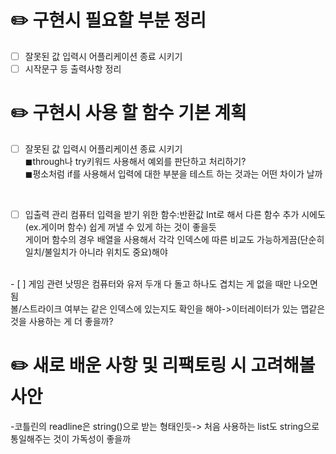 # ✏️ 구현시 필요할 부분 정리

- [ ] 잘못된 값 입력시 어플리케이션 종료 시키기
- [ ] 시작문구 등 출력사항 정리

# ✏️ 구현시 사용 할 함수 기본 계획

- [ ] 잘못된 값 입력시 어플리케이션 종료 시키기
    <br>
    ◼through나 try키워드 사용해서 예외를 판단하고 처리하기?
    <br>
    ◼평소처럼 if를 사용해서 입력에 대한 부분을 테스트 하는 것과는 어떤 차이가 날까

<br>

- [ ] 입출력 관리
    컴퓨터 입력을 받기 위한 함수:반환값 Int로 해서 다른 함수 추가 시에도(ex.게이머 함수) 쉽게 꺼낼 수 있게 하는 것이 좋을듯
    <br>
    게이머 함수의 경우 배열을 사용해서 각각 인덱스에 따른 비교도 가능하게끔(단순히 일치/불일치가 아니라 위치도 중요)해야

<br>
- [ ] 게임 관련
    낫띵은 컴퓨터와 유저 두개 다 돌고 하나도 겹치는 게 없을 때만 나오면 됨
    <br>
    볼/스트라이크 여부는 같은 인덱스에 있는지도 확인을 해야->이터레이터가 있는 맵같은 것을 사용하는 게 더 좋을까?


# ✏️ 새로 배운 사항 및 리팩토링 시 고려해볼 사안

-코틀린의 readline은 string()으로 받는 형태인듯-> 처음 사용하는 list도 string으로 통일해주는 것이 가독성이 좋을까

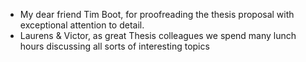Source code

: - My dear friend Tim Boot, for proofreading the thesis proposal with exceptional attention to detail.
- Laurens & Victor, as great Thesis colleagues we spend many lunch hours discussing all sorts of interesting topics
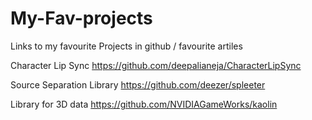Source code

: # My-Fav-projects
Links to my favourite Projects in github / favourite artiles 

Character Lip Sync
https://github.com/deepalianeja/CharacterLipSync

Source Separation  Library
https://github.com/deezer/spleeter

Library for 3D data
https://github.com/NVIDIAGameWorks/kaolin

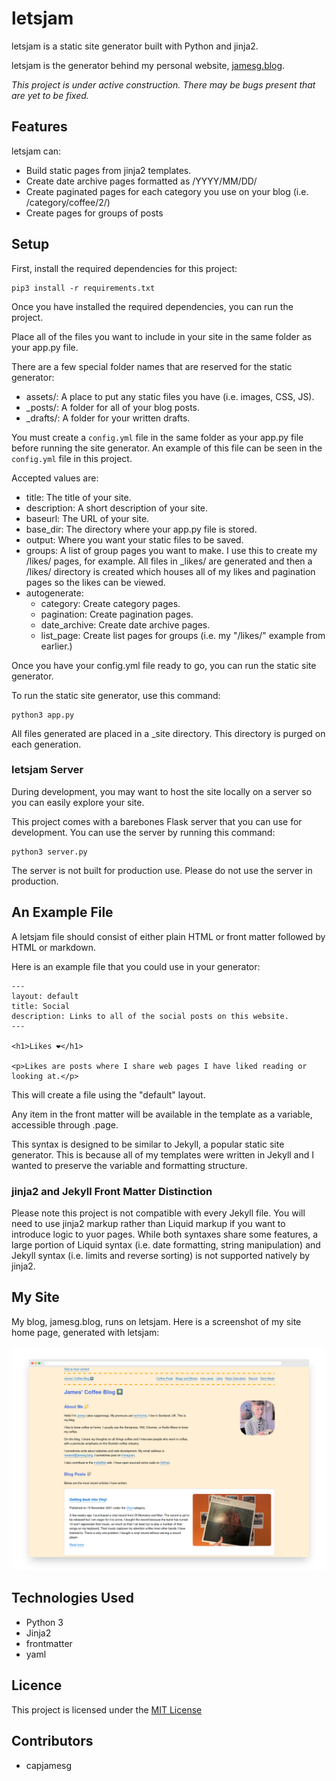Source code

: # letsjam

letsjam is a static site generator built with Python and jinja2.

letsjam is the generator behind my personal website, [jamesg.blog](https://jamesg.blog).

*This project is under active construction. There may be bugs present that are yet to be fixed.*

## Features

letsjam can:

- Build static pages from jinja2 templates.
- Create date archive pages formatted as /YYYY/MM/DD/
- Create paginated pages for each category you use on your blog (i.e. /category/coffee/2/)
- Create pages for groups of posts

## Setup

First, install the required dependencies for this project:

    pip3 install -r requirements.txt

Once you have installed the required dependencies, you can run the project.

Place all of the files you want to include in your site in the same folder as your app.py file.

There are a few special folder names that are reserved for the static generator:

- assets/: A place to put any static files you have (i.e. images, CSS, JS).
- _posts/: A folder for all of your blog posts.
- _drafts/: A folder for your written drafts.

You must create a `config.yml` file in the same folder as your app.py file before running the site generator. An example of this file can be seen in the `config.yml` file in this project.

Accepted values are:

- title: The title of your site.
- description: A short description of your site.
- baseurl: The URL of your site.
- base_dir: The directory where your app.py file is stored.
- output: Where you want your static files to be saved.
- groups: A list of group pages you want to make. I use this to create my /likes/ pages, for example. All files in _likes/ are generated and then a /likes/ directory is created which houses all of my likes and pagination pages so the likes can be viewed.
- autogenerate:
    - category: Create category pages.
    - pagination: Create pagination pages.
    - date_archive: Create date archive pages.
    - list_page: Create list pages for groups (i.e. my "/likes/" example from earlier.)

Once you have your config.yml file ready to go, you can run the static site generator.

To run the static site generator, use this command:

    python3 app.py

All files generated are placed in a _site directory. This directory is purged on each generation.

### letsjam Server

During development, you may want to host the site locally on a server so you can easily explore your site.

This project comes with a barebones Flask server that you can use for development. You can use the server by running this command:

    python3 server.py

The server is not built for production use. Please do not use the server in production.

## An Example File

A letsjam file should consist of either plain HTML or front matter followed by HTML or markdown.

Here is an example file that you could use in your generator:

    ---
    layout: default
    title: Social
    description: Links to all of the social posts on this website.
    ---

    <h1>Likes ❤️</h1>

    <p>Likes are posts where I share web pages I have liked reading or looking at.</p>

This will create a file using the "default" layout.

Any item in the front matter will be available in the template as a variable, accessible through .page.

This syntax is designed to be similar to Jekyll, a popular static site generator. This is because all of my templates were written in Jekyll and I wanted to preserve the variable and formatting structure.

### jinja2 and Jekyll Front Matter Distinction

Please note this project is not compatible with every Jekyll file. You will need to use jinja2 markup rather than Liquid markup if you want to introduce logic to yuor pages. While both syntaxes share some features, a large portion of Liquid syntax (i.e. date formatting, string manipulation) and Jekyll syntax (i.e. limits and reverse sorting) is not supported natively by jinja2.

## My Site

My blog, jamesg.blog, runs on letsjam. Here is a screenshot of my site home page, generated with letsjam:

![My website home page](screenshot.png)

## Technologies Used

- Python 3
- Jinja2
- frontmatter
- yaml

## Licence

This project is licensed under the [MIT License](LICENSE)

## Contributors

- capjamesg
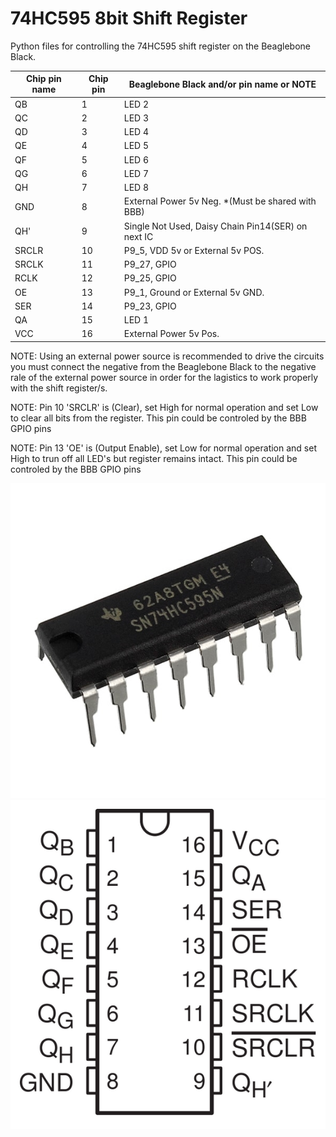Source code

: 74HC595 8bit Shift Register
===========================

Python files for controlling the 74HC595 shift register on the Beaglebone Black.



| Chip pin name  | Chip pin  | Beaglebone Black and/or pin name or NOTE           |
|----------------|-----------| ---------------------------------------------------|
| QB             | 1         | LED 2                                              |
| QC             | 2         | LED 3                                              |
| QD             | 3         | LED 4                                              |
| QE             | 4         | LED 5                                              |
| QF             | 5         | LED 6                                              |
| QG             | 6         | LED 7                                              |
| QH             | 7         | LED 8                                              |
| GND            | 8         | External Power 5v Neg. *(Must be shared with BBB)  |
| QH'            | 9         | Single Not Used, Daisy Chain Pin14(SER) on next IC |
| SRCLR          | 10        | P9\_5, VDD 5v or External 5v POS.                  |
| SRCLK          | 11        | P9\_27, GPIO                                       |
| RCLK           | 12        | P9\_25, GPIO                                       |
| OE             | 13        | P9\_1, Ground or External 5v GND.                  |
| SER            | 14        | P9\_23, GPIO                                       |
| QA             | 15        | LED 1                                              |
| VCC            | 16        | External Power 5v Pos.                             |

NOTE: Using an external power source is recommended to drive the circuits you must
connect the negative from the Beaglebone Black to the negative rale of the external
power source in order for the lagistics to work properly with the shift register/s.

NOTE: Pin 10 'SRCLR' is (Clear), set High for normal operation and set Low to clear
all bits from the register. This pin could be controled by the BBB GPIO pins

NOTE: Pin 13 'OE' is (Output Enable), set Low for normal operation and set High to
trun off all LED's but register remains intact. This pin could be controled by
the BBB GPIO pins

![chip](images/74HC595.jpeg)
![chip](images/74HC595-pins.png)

◆ ◆ ◆ ◆ ◆

* _Task item_:
Since only part of the listing is wanted, copy exactly the lines from the one holding "- title: The title of your site." to the one holding "During development, you", both included.

* _Your solution_:
- title: The title of your site.
- description: A short description of your site.
- baseurl: The URL of your site.
- base_dir: The directory where your app.py file is stored.
- output: Where you want your static files to be saved.
- groups: A list of group pages you want to make. I use this to create my /likes/ pages, for example. All files in _likes/ are generated and then a /likes/ directory is created which houses all of my likes and pagination pages so the likes can be viewed.
- autogenerate:
    - category: Create category pages.
    - pagination: Create pagination pages.
    - date_archive: Create date archive pages.
    - list_page: Create list pages for groups (i.e. my "/likes/" example from earlier.)

Once you have your config.yml file ready to go, you can run the static site generator.

To run the static site generator, use this command:

    python3 app.py

All files generated are placed in a _site directory. This directory is purged on each generation.

### letsjam Server

During development, you may want to host the site locally on a server so you can easily explore your site.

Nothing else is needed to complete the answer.